After reading the page several times I realised it might want me to do something, I downloaded a few KBxxxxxxx.exe which 'were necessary on my system', these ran and stated that 'your system does not need KBxxxxxxx', so all clear then!
And it is dog-slow. of the 2GB ram, I was informed - running only a diagnostic program that 750MB is free. Ubuntu would do the h/w justice!!! Vista Personal Ultimate is ME2. Where's the ice?
From the explanation you give it sounds like you have the same problem as most of the people complaining about Vista - You just don't know how to configure and use it. It means you now have to learn something new. And for those claiming OSX or (insert preferred linux here) is the answer, to move from xp to either of those the learning curve is just as steep - in some versions of linux MUCH steeper.

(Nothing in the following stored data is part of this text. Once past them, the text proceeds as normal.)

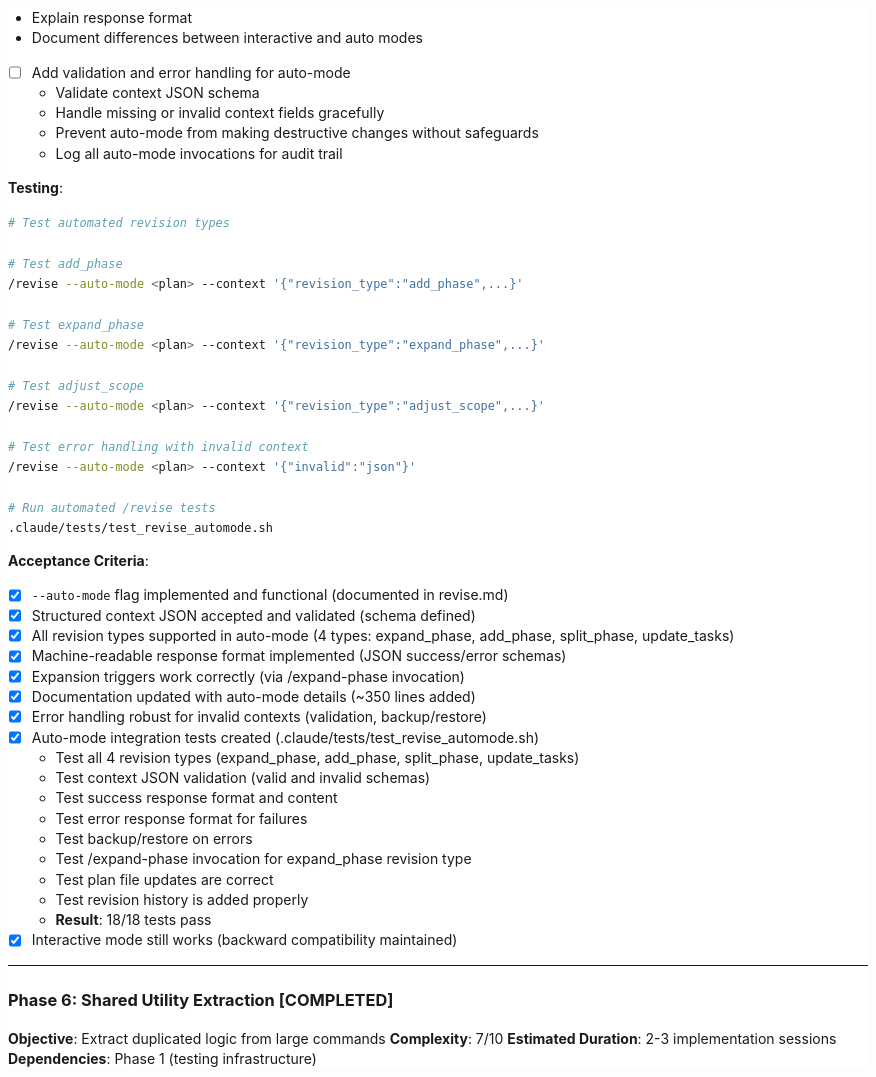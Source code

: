   - Explain response format
  - Document differences between interactive and auto modes
- [ ] Add validation and error handling for auto-mode
  - Validate context JSON schema
  - Handle missing or invalid context fields gracefully
  - Prevent auto-mode from making destructive changes without safeguards
  - Log all auto-mode invocations for audit trail

**Testing**:
```bash
# Test automated revision types

# Test add_phase
/revise --auto-mode <plan> --context '{"revision_type":"add_phase",...}'

# Test expand_phase
/revise --auto-mode <plan> --context '{"revision_type":"expand_phase",...}'

# Test adjust_scope
/revise --auto-mode <plan> --context '{"revision_type":"adjust_scope",...}'

# Test error handling with invalid context
/revise --auto-mode <plan> --context '{"invalid":"json"}'

# Run automated /revise tests
.claude/tests/test_revise_automode.sh
```

**Acceptance Criteria**:
- [x] `--auto-mode` flag implemented and functional (documented in revise.md)
- [x] Structured context JSON accepted and validated (schema defined)
- [x] All revision types supported in auto-mode (4 types: expand_phase, add_phase, split_phase, update_tasks)
- [x] Machine-readable response format implemented (JSON success/error schemas)
- [x] Expansion triggers work correctly (via /expand-phase invocation)
- [x] Documentation updated with auto-mode details (~350 lines added)
- [x] Error handling robust for invalid contexts (validation, backup/restore)
- [x] Auto-mode integration tests created (.claude/tests/test_revise_automode.sh)
  - Test all 4 revision types (expand_phase, add_phase, split_phase, update_tasks)
  - Test context JSON validation (valid and invalid schemas)
  - Test success response format and content
  - Test error response format for failures
  - Test backup/restore on errors
  - Test /expand-phase invocation for expand_phase revision type
  - Test plan file updates are correct
  - Test revision history is added properly
  - **Result**: 18/18 tests pass
- [x] Interactive mode still works (backward compatibility maintained)

---

### Phase 6: Shared Utility Extraction [COMPLETED]
**Objective**: Extract duplicated logic from large commands
**Complexity**: 7/10
**Estimated Duration**: 2-3 implementation sessions
**Dependencies**: Phase 1 (testing infrastructure)
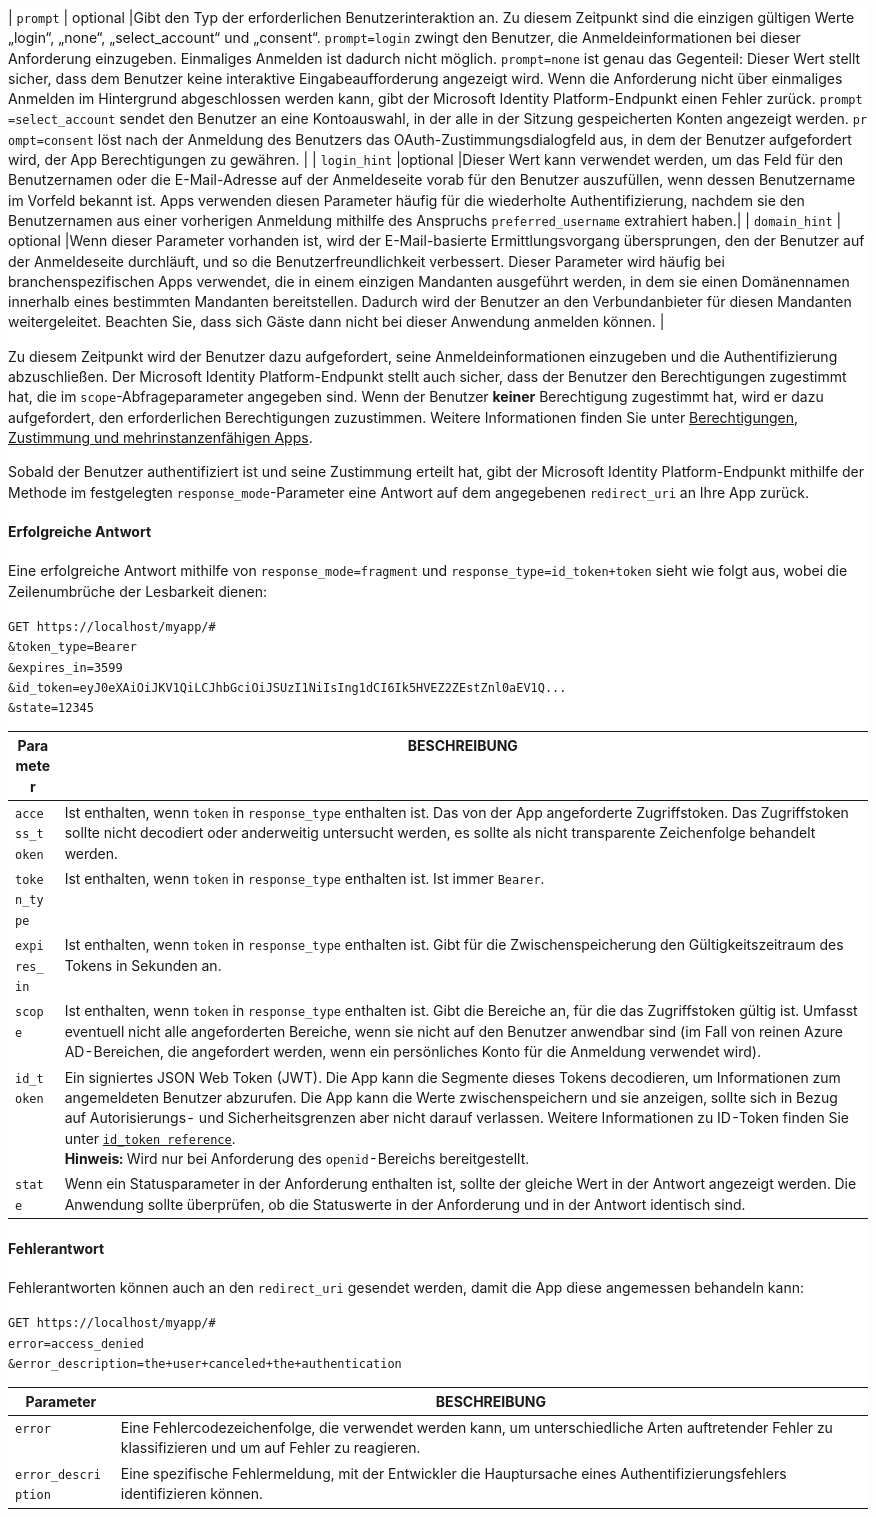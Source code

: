 | `prompt` | optional |Gibt den Typ der erforderlichen Benutzerinteraktion an. Zu diesem Zeitpunkt sind die einzigen gültigen Werte „login“, „none“, „select_account“ und „consent“. `prompt=login` zwingt den Benutzer, die Anmeldeinformationen bei dieser Anforderung einzugeben. Einmaliges Anmelden ist dadurch nicht möglich. `prompt=none` ist genau das Gegenteil: Dieser Wert stellt sicher, dass dem Benutzer keine interaktive Eingabeaufforderung angezeigt wird. Wenn die Anforderung nicht über einmaliges Anmelden im Hintergrund abgeschlossen werden kann, gibt der Microsoft Identity Platform-Endpunkt einen Fehler zurück. `prompt=select_account` sendet den Benutzer an eine Kontoauswahl, in der alle in der Sitzung gespeicherten Konten angezeigt werden. `prompt=consent` löst nach der Anmeldung des Benutzers das OAuth-Zustimmungsdialogfeld aus, in dem der Benutzer aufgefordert wird, der App Berechtigungen zu gewähren. |
| `login_hint`  |optional |Dieser Wert kann verwendet werden, um das Feld für den Benutzernamen oder die E-Mail-Adresse auf der Anmeldeseite vorab für den Benutzer auszufüllen, wenn dessen Benutzername im Vorfeld bekannt ist. Apps verwenden diesen Parameter häufig für die wiederholte Authentifizierung, nachdem sie den Benutzernamen aus einer vorherigen Anmeldung mithilfe des Anspruchs `preferred_username` extrahiert haben.|
| `domain_hint` | optional |Wenn dieser Parameter vorhanden ist, wird der E-Mail-basierte Ermittlungsvorgang übersprungen, den der Benutzer auf der Anmeldeseite durchläuft, und so die Benutzerfreundlichkeit verbessert. Dieser Parameter wird häufig bei branchenspezifischen Apps verwendet, die in einem einzigen Mandanten ausgeführt werden, in dem sie einen Domänennamen innerhalb eines bestimmten Mandanten bereitstellen.  Dadurch wird der Benutzer an den Verbundanbieter für diesen Mandanten weitergeleitet.  Beachten Sie, dass sich Gäste dann nicht bei dieser Anwendung anmelden können.  |

Zu diesem Zeitpunkt wird der Benutzer dazu aufgefordert, seine Anmeldeinformationen einzugeben und die Authentifizierung abzuschließen. Der Microsoft Identity Platform-Endpunkt stellt auch sicher, dass der Benutzer den Berechtigungen zugestimmt hat, die im `scope`-Abfrageparameter angegeben sind. Wenn der Benutzer **keiner** Berechtigung zugestimmt hat, wird er dazu aufgefordert, den erforderlichen Berechtigungen zuzustimmen. Weitere Informationen finden Sie unter [Berechtigungen, Zustimmung und mehrinstanzenfähigen Apps](v2-permissions-and-consent.md).

Sobald der Benutzer authentifiziert ist und seine Zustimmung erteilt hat, gibt der Microsoft Identity Platform-Endpunkt mithilfe der Methode im festgelegten `response_mode`-Parameter eine Antwort auf dem angegebenen `redirect_uri` an Ihre App zurück.

#### <a name="successful-response"></a>Erfolgreiche Antwort

Eine erfolgreiche Antwort mithilfe von `response_mode=fragment` und `response_type=id_token+token` sieht wie folgt aus, wobei die Zeilenumbrüche der Lesbarkeit dienen:

```HTTP
GET https://localhost/myapp/#
&token_type=Bearer
&expires_in=3599
&id_token=eyJ0eXAiOiJKV1QiLCJhbGciOiJSUzI1NiIsIng1dCI6Ik5HVEZ2ZEstZnl0aEV1Q...
&state=12345
```

| Parameter | BESCHREIBUNG |
| --- | --- |
| `access_token` |Ist enthalten, wenn `token` in `response_type` enthalten ist. Das von der App angeforderte Zugriffstoken. Das Zugriffstoken sollte nicht decodiert oder anderweitig untersucht werden, es sollte als nicht transparente Zeichenfolge behandelt werden. |
| `token_type` |Ist enthalten, wenn `token` in `response_type` enthalten ist. Ist immer `Bearer`. |
| `expires_in`|Ist enthalten, wenn `token` in `response_type` enthalten ist. Gibt für die Zwischenspeicherung den Gültigkeitszeitraum des Tokens in Sekunden an. |
| `scope` |Ist enthalten, wenn `token` in `response_type` enthalten ist. Gibt die Bereiche an, für die das Zugriffstoken gültig ist. Umfasst eventuell nicht alle angeforderten Bereiche, wenn sie nicht auf den Benutzer anwendbar sind (im Fall von reinen Azure AD-Bereichen, die angefordert werden, wenn ein persönliches Konto für die Anmeldung verwendet wird). |
| `id_token` | Ein signiertes JSON Web Token (JWT). Die App kann die Segmente dieses Tokens decodieren, um Informationen zum angemeldeten Benutzer abzurufen. Die App kann die Werte zwischenspeichern und sie anzeigen, sollte sich in Bezug auf Autorisierungs- und Sicherheitsgrenzen aber nicht darauf verlassen. Weitere Informationen zu ID-Token finden Sie unter [`id_token reference`](id-tokens.md). <br> **Hinweis:** Wird nur bei Anforderung des `openid`-Bereichs bereitgestellt. |
| `state` |Wenn ein Statusparameter in der Anforderung enthalten ist, sollte der gleiche Wert in der Antwort angezeigt werden. Die Anwendung sollte überprüfen, ob die Statuswerte in der Anforderung und in der Antwort identisch sind. |

#### <a name="error-response"></a>Fehlerantwort

Fehlerantworten können auch an den `redirect_uri` gesendet werden, damit die App diese angemessen behandeln kann:

```HTTP
GET https://localhost/myapp/#
error=access_denied
&error_description=the+user+canceled+the+authentication
```

| Parameter | BESCHREIBUNG |
| --- | --- |
| `error` |Eine Fehlercodezeichenfolge, die verwendet werden kann, um unterschiedliche Arten auftretender Fehler zu klassifizieren und um auf Fehler zu reagieren. |
| `error_description` |Eine spezifische Fehlermeldung, mit der Entwickler die Hauptursache eines Authentifizierungsfehlers identifizieren können. |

Most of the anti-Vista arguments (and quite a lot of the problems) are exactly the same as when XP was introduced (why do I need so much RAM, why doesn't this work, how do I....., bring back 98) and the same as when OSX was launched (don't like the interface, where is...., why can't I......, this doesn't work) and I have no doubt that many of the complainers have either
a) never used it
b) seen it once on somebody elses computer and decided they didn't like it
c) so anti-microsoft they won't give anything by them a chance
d) installed it, couldn't figure it out in 5 mins so removed it
Its part of the the security updates also. So i have a Non-IT person having a problem with this.. The machine has to go back to PC world of course they dont get given the install disk.
very poor show, I cant believe you can break into the loop.
OK, so, I liked Windows Vista. I thought they made some AWESOME improvements in it, and generally, I think they are heading the right direction and with great change is coming quite a bit of pain.
I was on linux for a year. It's a great OS. It has it's pro's and con's. Then, I switched to XP, then to Vista. Loved Vista over XP (but, granted, I had to throw a lot more ram at it). It had it's quirks. SP1 fixed a lot of them for me, and I was glad to participate in the beta.
Recently, I hopped over to a mac. I had a lot of problems with Leopard until Leopard 10.5.2 came out (which fixed a lot of my issues, thanks apple!).
Windows (and linux) has a bit more burden to carry than Apple, because it allows you to install it on just about any hardware out there. I'm just grateful progress is being made and that the options all exist.